I have a complex problem with SQL Server.
I administer 40 databases with identical structure but different data. Those database sizes vary from 2 MB to 10 GB of data. The main table for these databases is:
CREATE TABLE [dbo].[Eventos](
[ID_Evento] [int] IDENTITY(1,1) NOT FOR REPLICATION NOT NULL,
[FechaGPS] [datetime] NOT NULL,
[FechaRecepcion] [datetime] NOT NULL,
[CodigoUnico] [varchar](30) COLLATE Modern_Spanish_CI_AS NULL,
[ID_Movil] [int] NULL,
[CodigoEvento] [char](5) COLLATE Modern_Spanish_CI_AS NULL,
[EventoData] [varchar](150) COLLATE Modern_Spanish_CI_AS NULL,
[EventoAlarma] [bit] NOT NULL CONSTRAINT [DF_Table_1_Alarma] DEFAULT ((0)),
[Ack] [bit] NOT NULL CONSTRAINT [DF_Eventos_Ack] DEFAULT ((0)),
[Procesado] [bit] NOT NULL CONSTRAINT [DF_Eventos_Procesado] DEFAULT ((0)),
[Latitud] [float] NULL,
[Longitud] [float] NULL,
[Velocidad] [float] NULL,
[Rumbo] [smallint] NULL,
[Satelites] [tinyint] NULL,
[EventoCerca] [bit] NOT NULL CONSTRAINT [DF_Eventos_FueraCerca] DEFAULT ((0)),
[ID_CercaElectronica] [int] NULL,
[Direccion] [varchar](250) COLLATE Modern_Spanish_CI_AS NULL,
[Localidad] [varchar](150) COLLATE Modern_Spanish_CI_AS NULL,
[Provincia] [varchar](100) COLLATE Modern_Spanish_CI_AS NULL,
[Pais] [varchar](50) COLLATE Modern_Spanish_CI_AS NULL,
[EstadoEntradas] [char](16) COLLATE Modern_Spanish_CI_AS NULL,
[DentroFuera] [char](1) COLLATE Modern_Spanish_CI_AS NULL,
[Enviado] [bit] NOT NULL CONSTRAINT [DF_Eventos_Enviado] DEFAULT ((0)),
[SeñalGSM] [int] NOT NULL DEFAULT ((0)),
[GeoCode] [bit] NOT NULL CONSTRAINT [DF_Eventos_GeoCode] DEFAULT ((0)),
[Contacto] [bit] NOT NULL CONSTRAINT [DF_Eventos_Contacto] DEFAULT ((0)),
CONSTRAINT [PK_Eventos] PRIMARY KEY CLUSTERED
(
[ID_Evento] ASC
)WITH (IGNORE_DUP_KEY = OFF) ON [PRIMARY]
) ON [PRIMARY]
GO
SET ANSI_PADDING OFF
GO
USE [ABS]
GO
ALTER TABLE [dbo].[Eventos] WITH CHECK ADD CONSTRAINT [FK_Eventos_Eventos] FOREIGN KEY([ID_Evento])

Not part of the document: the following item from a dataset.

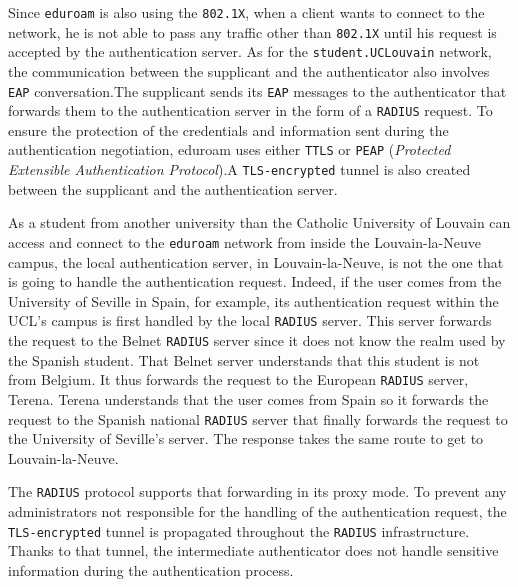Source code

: Since \texttt{eduroam} is also using the \texttt{802.1X}, when a client wants to connect to the network, he is not able to pass any traffic other than \texttt{802.1X} until his request is accepted by the authentication server. As for the \texttt{student.UCLouvain} network, the communication between the supplicant and the authenticator also involves \texttt{EAP} conversation.The supplicant sends its \texttt{EAP} messages to the authenticator that forwards them to the authentication server in the form of a \texttt{RADIUS} request. To ensure the protection of the credentials and information sent during the authentication negotiation, eduroam uses either \texttt{TTLS} or \texttt{PEAP} (\textit{Protected Extensible Authentication Protocol}).A \texttt{TLS-encrypted} tunnel is also created between the supplicant and the authentication server.

As a student from another university than the Catholic University of Louvain can access and connect to the \texttt{eduroam} network from inside the Louvain-la-Neuve campus, the local authentication server, in Louvain-la-Neuve, is not the one that is going to handle the authentication request. Indeed, if the user comes from the University of Seville in Spain, for example, its authentication request within the UCL's campus is first handled by the local \texttt{RADIUS} server. This server forwards the request to the Belnet \texttt{RADIUS} server since it does not know the realm used by the Spanish student. That Belnet server understands that this student is not from Belgium. It thus forwards the request to the European \texttt{RADIUS} server, Terena. Terena understands that the user comes from Spain so it forwards the request to the Spanish national \texttt{RADIUS} server that finally forwards the request to the University of Seville's server. The response takes the same route to get to Louvain-la-Neuve.

The \texttt{RADIUS} protocol supports that forwarding in its proxy mode. To prevent any administrators not responsible for the handling of the authentication request, the \texttt{TLS-encrypted} tunnel is propagated throughout the \texttt{RADIUS} infrastructure. Thanks to that tunnel, the intermediate authenticator does not handle sensitive information during the authentication process.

REFERENCES [dbo].[Eventos] ([ID_Evento])
I also have a cycle that runs every n seconds to process these records (only new ones and mark them as processed). This process uses this query:
SELECT
Tbl.ID_Cliente, Ev.ID_Evento, Tbl.ID_Movil, Ev.EventoData, Tbl.Evento,
Tbl.ID_CercaElectronica, Ev.Latitud, Ev.Longitud, Tbl.EsAlarma, Ev.FechaGPS,
Tbl.AlarmaVelocidad, Ev.Velocidad, Ev.CodigoEvento
FROM
dbo.Eventos AS Ev
INNER JOIN
(SELECT
Det.CodigoEvento, Mov.CodigoUnico, Mov.ID_Cliente, Mov.ID_Movil, Det.Evento,
Mov.ID_CercaElectronica, Det.EsAlarma, Mov.AlarmaVelocidad
FROM
dbo.Moviles Mov
INNER JOIN
dbo.GruposEventos AS GE
INNER JOIN
dbo.GruposEventosDet AS Det ON Det.ID_GrupoEventos = GE.ID_GrupoEventos
ON GE.ID_GrupoEventos = Mov.ID_GrupoEventos) as Tbl ON EV.CodigoUnico = Tbl.CodigoUnico AND Ev.CodigoEvento = Tbl.CodigoEvento
WHERE
(Ev.Procesado = 0)
The table can have on some databases more than 1.000.000 records. So to optimize the process I created this index specific for this query using SQL assistant for optimization:
CREATE NONCLUSTERED INDEX [OptimizadorProcesarEventos] ON [dbo].[Eventos]
(
[Procesado] ASC,
[CodigoEvento] ASC,
[CodigoUnico] ASC,
[FechaGPS] ASC
)
INCLUDE ( [ID_Evento],
[EventoData],
[Latitud],
[Longitud],
[Velocidad]) WITH (SORT_IN_TEMPDB = OFF, DROP_EXISTING = OFF, IGNORE_DUP_KEY = OFF, ONLINE = OFF) ON [PRIMARY]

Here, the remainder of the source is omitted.